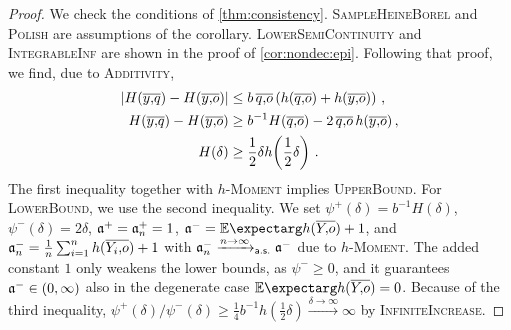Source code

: \begin{proof}
	We check the conditions of \autoref{thm:consistency}. \textsc{SampleHeineBorel} and \textsc{Polish} are assumptions of the corollary. \textsc{LowerSemiContinuity} and \textsc{IntegrableInf} are shown in the proof of \autoref{cor:nondec:epi}.
	Following that proof, we find, due to \textsc{Additivity},
	\begin{align*}
		\abs{H(\ol yq) - H(\ol yo)} &\leq b\, \ol qo \br{h(\ol qo) + h(\ol yo)}\eqcm
		\\
		H(\ol yq) - H(\ol yo) &\geq 	b^{-1} H( \ol qo) - 2 \,\ol qo\, h( \ol yo)\eqcm\\
		H(\delta)  &\geq \frac12 \delta h\brOf{\frac12 \delta}
		\eqfs
	\end{align*}
	The first inequality together with \textsc{$h$-Moment} implies \textsc{UpperBound}.
	For \textsc{LowerBound}, we use the second inequality. We set $\psi^+(\delta) = 	b^{-1} H(\delta)$, $\psi^-(\delta) = 2 \delta$, $\mf a^+=\mf a_n^+ = 1$, $\mf a^{-} = \Ex{h(\ol Yo)} + 1$, and $\mf a^-_n = \frac1n \sum_{i=1}^n h(\ol {Y_i}o) + 1$ with $\mf a^-_n\xrightarrow{n\to\infty}_{\ms{a.s.}}\mf a^-$ due to \textsc{$h$-Moment}. The added constant $1$ only weakens the lower bounds, as $\psi^-\geq0$, and it guarantees $\mf a^-\in(0,\infty)$ also in the degenerate case $\Ex{h(\ol Yo)} = 0$. Because of the third inequality, $\psi^+(\delta)/\psi^-(\delta) \geq \frac14 b^{-1} h(\frac12 \delta) \xrightarrow{\delta\to\infty} \infty$ by \textsc{InfiniteIncrease}.
\end{proof}
%
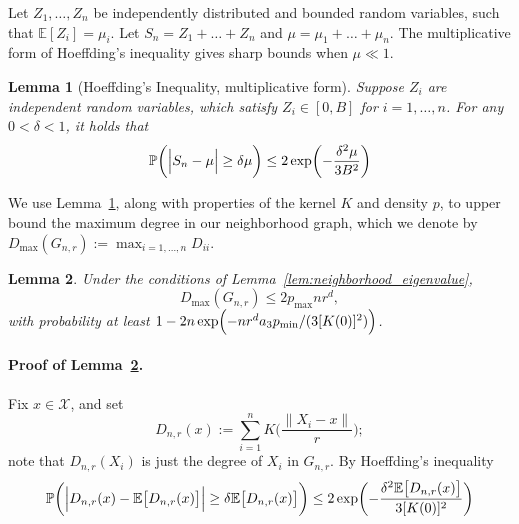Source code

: \documentclass[twoside]{article}
\newcommand{\1}{\mathbf{1}}
\newcommand{\Xset}{\mathcal{X}}
\newcommand{\Pbb}{\mathbb{P}}
\newcommand{\Ebb}{\mathbb{E}}
\newtheorem{lemma}{Lemma}
\theoremstyle{definition}
\theoremstyle{remark}
\begin{document}
Let $Z_1,\ldots,Z_n$ be independently distributed and bounded random variables, such that $\Ebb[Z_i] = \mu_i$. Let $S_n = Z_1 + \ldots + Z_n$ and $\mu = \mu_1 + \ldots + \mu_n$. The multiplicative form of Hoeffding's inequality gives sharp bounds when $\mu \ll 1$. 
\begin{lemma}[Hoeffding's Inequality, multiplicative form]
	\label{lem:hoeffding}
	Suppose $Z_i$ are independent random variables, which satisfy $Z_i \in [0,B]$ for $i = 1,\ldots,n$. For any $0 < \delta < 1$, it holds that
	\begin{equation*}
	\Pbb\biggl(\Bigl|S_n - \mu\Bigr| \geq \delta \mu\biggr) \leq 2\exp\biggl(-\frac{\delta^2\mu}{3B^2}\biggr)
	\end{equation*}
\end{lemma}
We use Lemma~\ref{lem:hoeffding}, along with properties of the kernel $K$ and density $p$, to upper bound the maximum degree in our neighborhood graph, which we denote by $D_{\max}(G_{n,r}) := \max_{i = 1,\ldots,n} D_{ii}$.
\begin{lemma}
	\label{lem:max_degree}
	Under the conditions of Lemma~\ref{lem:neighborhood_eigenvalue},
	\begin{equation*}
	D_{\max}(G_{n,r}) \leq 2p_{\max}nr^d,
	\end{equation*}
	with probability at least $1 - 2n\exp\Bigl(-nr^da_3p_{\min}/(3[K(0)]^2)\Bigr)$. 
\end{lemma}
\paragraph{Proof of Lemma~\ref{lem:max_degree}.}
Fix $x \in \Xset$, and set
\begin{equation*}
D_{n,r}(x) :=  \sum_{i = 1}^{n} K\biggl(\frac{\|X_i - x\|}{r}\biggr);
\end{equation*}
note that $D_{n,r}(X_i)$ is just the degree of $X_i$ in $G_{n,r}$. By Hoeffding's inequality
\begin{equation}
\label{pf:max_degree_1}
\Pbb\biggl(\Bigl|D_{n,r}(x) - \Ebb\bigl[D_{n,r}(x)\bigr]\Bigr| \geq \delta \Ebb\bigl[D_{n,r}(x)\bigr]\biggr) \leq 2\exp\biggl(-\frac{\delta^2\Ebb\bigl[D_{n,r}(x)\bigr]}{3[K(0)]^2}\biggr)
\end{equation}
\end{document}
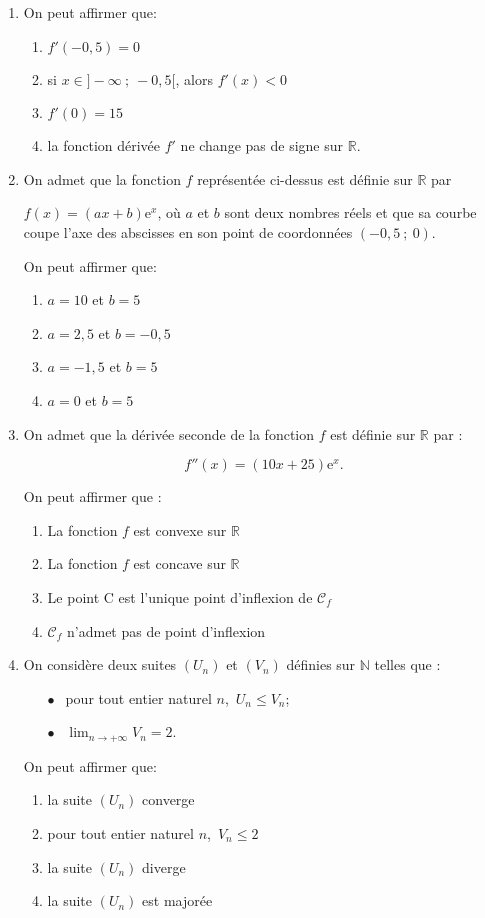 \documentclass[11pt]{article}
\newcommand{\R}{\mathbb{R}}
\newcommand{\N}{\mathbb{N}}
\begin{document}
\begin{enumerate}
\item On peut affirmer que:
	\begin{enumerate}
		\item $f'(-0,5) = 0$
		\item si $x \in ]- \infty~;~-0,5[$, alors $f'(x) < 0$
		\item $f'(0) = 15$
		\item la fonction dérivée $f'$ ne change pas de
signe sur $\R$.
	\end{enumerate}
\item On admet que la fonction $f$ représentée ci-dessus est définie sur $\R$ par 

$f(x) = (ax + b)\text{e}^x$, où $a$ et $b$ sont deux nombres réels et que sa courbe coupe l'axe des abscisses en son point de coordonnées $(-0,5~;~ 0)$.

On peut affirmer que:
	\begin{enumerate}
		\item $a = 10$ et $b = 5$ 
		\item $a = 2,5$ et $b = -0,5$ 
		\item $a = -1,5$ et $b = 5$ 
		\item $a = 0$ et $b = 5$
	\end{enumerate}
\item On admet que la dérivée seconde de la fonction $f$ est définie sur $\R$ par : 

\[f''(x) = (10x + 25)\text{e}^x.\]

On peut affirmer que :
	\begin{enumerate}
		\item La fonction $f$ est convexe sur $\R$
		\item La fonction $f$ est concave sur $\R$
		\item Le point C est l'unique point d'inflexion de $\mathcal{C}_f$
		\item $\mathcal{C}_f$ n'admet pas de point d'inflexion
	\end{enumerate}
\item On considère deux suites $\left(U_n\right)$ et  $\left(V_n\right)$ définies sur $\N$ telles que : 

\setlength\parindent{1cm}
\begin{itemize}
\item[$\bullet~~$] pour tout entier naturel $n$,\, $U_n \leqslant V_n$;
\item[$\bullet~~$] $\displaystyle\lim_{n \to+ \infty}  V_n= 2$.
\end{itemize}
\setlength\parindent{0cm}

On peut affirmer que:

	\begin{enumerate}
		\item la suite $\left(U_n\right)$ converge 
		\item pour tout entier naturel $n$,\, $V_n \leqslant 2$		
		\item la suite $\left(U_n\right)$ diverge
		\item la suite $\left(U_n\right)$ est majorée
	\end{enumerate} 
\end{enumerate}
\end{document}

_ _ _

Work task
Nothing but lines that contain "mathcal" should appear in the answer. Copy each from the records.

Solution to this exercise
\newcommand{\Xset}{\mathcal{X}}
		\item Le point C est l'unique point d'inflexion de $\mathcal{C}_f$
		\item $\mathcal{C}_f$ n'admet pas de point d'inflexion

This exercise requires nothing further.